▶ _WHAT THIS TASK INVOLVES_:
Copy the lines below exactly, starting at the one with "You should always" and ending at the one with "Raw code of live wallpapers for overview.", and leave out any picture.

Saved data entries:
——————————

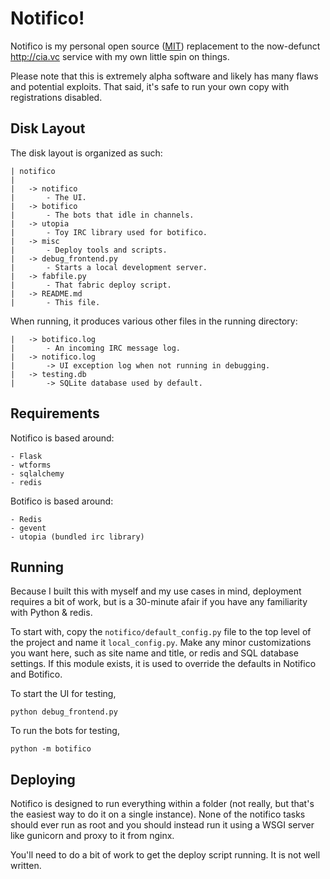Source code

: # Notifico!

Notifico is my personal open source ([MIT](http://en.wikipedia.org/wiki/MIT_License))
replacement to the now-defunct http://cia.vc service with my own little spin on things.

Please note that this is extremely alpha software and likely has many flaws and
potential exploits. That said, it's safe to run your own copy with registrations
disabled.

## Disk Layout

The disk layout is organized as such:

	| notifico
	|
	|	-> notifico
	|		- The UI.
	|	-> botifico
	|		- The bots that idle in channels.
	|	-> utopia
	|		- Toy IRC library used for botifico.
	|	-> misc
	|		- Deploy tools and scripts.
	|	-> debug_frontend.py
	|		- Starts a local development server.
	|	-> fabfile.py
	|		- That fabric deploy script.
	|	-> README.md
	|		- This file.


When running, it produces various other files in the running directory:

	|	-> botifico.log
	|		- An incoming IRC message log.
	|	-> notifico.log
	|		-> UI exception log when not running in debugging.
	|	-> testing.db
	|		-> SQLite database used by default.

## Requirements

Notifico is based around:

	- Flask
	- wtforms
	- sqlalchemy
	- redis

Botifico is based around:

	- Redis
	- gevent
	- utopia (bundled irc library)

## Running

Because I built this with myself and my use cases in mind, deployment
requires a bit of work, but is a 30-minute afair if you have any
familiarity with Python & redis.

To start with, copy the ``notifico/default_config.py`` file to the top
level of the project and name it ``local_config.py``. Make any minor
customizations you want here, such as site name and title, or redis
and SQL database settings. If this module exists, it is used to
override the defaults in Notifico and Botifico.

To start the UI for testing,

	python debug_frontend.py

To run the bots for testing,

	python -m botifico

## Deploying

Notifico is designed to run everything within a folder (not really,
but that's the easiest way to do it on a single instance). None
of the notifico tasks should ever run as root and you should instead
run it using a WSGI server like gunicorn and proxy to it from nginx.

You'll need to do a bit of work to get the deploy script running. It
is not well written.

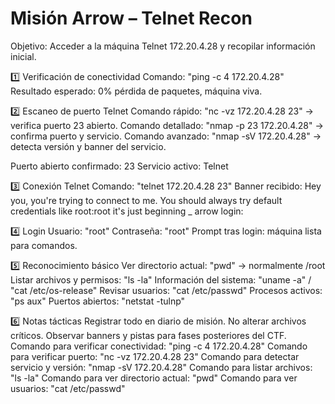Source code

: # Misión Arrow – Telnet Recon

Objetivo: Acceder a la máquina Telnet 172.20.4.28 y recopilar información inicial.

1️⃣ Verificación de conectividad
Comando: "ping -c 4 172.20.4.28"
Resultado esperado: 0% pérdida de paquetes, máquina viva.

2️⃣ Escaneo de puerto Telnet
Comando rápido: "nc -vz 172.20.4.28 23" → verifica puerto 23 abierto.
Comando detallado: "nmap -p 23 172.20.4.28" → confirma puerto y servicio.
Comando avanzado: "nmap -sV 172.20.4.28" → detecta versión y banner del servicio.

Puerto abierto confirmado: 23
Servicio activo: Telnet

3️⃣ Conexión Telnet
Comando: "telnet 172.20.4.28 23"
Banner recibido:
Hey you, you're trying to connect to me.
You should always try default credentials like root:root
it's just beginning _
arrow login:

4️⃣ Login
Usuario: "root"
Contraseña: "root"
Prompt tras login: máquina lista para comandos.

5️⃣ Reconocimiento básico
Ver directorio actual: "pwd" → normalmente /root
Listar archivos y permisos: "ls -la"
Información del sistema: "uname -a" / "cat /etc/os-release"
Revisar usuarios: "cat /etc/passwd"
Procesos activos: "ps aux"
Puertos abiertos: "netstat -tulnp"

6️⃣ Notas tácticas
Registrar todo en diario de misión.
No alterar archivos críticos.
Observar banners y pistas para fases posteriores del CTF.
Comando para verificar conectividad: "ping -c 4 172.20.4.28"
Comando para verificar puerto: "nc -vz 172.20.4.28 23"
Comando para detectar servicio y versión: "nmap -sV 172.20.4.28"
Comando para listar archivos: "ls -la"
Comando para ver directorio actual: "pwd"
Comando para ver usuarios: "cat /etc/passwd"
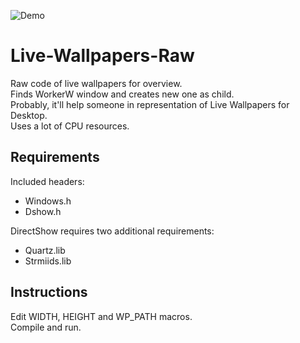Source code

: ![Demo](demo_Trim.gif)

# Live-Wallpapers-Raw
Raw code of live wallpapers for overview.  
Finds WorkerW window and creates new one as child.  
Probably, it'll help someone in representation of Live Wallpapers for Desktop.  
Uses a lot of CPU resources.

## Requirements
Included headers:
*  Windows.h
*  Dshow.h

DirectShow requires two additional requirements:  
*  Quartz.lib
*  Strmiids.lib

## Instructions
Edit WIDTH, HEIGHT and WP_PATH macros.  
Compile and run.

——————————

▶ _WRITTEN RESPONSE_:
You should always try default credentials like root:root
it's just beginning _
arrow login:

4️⃣ Login
Usuario: "root"
Contraseña: "root"
Prompt tras login: máquina lista para comandos.

5️⃣ Reconocimiento básico
Ver directorio actual: "pwd" → normalmente /root
Listar archivos y permisos: "ls -la"
Información del sistema: "uname -a" / "cat /etc/os-release"
Revisar usuarios: "cat /etc/passwd"
Procesos activos: "ps aux"
Puertos abiertos: "netstat -tulnp"

6️⃣ Notas tácticas
Registrar todo en diario de misión.
No alterar archivos críticos.
Observar banners y pistas para fases posteriores del CTF.
Comando para verificar conectividad: "ping -c 4 172.20.4.28"
Comando para verificar puerto: "nc -vz 172.20.4.28 23"
Comando para detectar servicio y versión: "nmap -sV 172.20.4.28"
Comando para listar archivos: "ls -la"
Comando para ver directorio actual: "pwd"
Comando para ver usuarios: "cat /etc/passwd"
Source code

: ![Demo](demo_Trim.gif)

# Live-Wallpapers-Raw
Raw code of live wallpapers for overview.  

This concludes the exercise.